I'm building recommender system using AWS Personalize. User-personalization recipe has 3 dataset inputs: interactions, user_metadata and item_metadata. I am having trouble importing user metadata which contains boolean
field.
I created the following schema:
user_schema = {
"type": "record",
"name": "Users",
"namespace": "com.amazonaws.personalize.schema",
"fields": [
{
"name": "USER_ID",
"type": "string"
},
{
"name": "type",
"type": [
"null",
"string"
],
"categorical": True
},
{
"name": "lang",
"type": [
"null",
"string"
],
"categorical": True
},
{
"name": "is_active",
"type": "boolean"
}
],
"version": "1.0"
}
dataset csv file content looks like:
USER_ID,type,lang,is_active
1234@gmail.com ,,geo,True
01027061015@mail.ru ,facebook,eng,True
03dadahda@gmail.com ,facebook,geo,True
040168fadw@gmail.com ,facebook,geo,False
I uploaded given csv file on s3 bucket. When I am trying create dataset import job it gives me the following exception:
InvalidInputException: An error occurred (InvalidInputException) when calling the CreateDatasetImportJob operation: Input csv has rows that do not conform to the dataset schema.
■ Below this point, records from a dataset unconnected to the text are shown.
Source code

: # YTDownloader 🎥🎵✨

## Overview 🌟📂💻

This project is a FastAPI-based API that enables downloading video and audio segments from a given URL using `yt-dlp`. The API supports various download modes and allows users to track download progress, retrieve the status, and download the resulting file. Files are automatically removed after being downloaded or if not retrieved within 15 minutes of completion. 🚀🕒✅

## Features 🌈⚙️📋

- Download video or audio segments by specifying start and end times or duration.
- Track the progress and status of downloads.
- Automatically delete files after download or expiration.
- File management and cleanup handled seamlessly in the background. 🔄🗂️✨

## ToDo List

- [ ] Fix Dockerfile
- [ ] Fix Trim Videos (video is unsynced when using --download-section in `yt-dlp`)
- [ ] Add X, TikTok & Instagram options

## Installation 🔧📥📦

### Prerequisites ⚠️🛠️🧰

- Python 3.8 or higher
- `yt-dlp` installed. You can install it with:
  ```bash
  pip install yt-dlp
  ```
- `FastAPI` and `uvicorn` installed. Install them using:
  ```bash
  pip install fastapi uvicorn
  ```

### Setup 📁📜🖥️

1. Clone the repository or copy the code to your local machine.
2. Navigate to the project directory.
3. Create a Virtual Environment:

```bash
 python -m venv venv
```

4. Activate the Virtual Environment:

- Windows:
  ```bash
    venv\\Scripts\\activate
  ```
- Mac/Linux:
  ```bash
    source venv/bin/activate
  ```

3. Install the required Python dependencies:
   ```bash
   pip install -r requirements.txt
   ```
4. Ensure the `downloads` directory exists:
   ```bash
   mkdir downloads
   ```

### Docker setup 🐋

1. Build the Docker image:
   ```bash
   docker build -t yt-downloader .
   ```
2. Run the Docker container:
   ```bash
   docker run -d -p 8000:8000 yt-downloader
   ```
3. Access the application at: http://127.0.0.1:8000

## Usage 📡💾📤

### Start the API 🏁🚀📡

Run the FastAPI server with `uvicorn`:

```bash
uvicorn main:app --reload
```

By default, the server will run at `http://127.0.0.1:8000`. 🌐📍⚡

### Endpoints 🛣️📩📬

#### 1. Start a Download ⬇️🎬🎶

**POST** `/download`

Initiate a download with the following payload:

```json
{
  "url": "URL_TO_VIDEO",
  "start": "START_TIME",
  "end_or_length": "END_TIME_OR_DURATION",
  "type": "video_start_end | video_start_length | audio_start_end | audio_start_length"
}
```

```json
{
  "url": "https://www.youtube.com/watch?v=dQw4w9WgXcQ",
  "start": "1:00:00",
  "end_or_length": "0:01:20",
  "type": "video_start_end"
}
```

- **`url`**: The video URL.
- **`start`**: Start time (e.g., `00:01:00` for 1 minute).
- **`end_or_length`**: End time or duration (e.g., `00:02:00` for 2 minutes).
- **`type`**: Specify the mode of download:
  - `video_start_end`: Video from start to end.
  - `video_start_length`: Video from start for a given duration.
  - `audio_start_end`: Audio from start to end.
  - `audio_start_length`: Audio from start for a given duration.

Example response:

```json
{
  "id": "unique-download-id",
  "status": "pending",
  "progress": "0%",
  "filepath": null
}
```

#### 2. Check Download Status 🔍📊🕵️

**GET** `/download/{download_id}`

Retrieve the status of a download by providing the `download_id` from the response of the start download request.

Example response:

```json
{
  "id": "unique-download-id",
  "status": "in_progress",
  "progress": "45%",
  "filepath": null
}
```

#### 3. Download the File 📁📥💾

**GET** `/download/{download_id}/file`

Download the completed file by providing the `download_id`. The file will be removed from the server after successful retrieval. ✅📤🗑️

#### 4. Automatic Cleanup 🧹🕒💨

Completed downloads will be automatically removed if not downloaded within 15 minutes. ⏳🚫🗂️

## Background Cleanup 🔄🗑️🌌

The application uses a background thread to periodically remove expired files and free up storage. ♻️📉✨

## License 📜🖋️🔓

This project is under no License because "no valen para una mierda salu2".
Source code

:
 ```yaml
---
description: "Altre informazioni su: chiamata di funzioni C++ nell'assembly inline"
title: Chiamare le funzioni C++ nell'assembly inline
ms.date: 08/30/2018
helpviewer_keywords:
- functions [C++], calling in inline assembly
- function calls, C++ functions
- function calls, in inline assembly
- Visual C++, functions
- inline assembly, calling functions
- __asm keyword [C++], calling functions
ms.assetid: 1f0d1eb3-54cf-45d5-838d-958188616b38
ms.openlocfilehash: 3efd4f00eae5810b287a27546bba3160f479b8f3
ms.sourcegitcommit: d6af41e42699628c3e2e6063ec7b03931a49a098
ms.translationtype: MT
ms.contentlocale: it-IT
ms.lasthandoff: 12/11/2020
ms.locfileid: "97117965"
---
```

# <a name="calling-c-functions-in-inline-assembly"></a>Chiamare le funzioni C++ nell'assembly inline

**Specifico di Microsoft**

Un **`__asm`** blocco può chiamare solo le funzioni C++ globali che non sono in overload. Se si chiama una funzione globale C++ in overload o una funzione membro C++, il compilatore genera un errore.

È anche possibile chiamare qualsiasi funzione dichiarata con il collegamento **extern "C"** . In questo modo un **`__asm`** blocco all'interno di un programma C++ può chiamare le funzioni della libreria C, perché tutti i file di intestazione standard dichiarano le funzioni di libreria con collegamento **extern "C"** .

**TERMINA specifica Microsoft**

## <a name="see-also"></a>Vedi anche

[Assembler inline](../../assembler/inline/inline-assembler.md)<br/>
Please ensure all required data fields are present and that they are of the type specified in the schema.
I tested and it works without boolean
field is_active
. There are no NaN values in given column!
It'd be nice to have an ability to directly test if your pandas dataframe or csv file conforms given schema and possibly get more detailed error message.
Does anybody know how to format boolean field to fix that issue?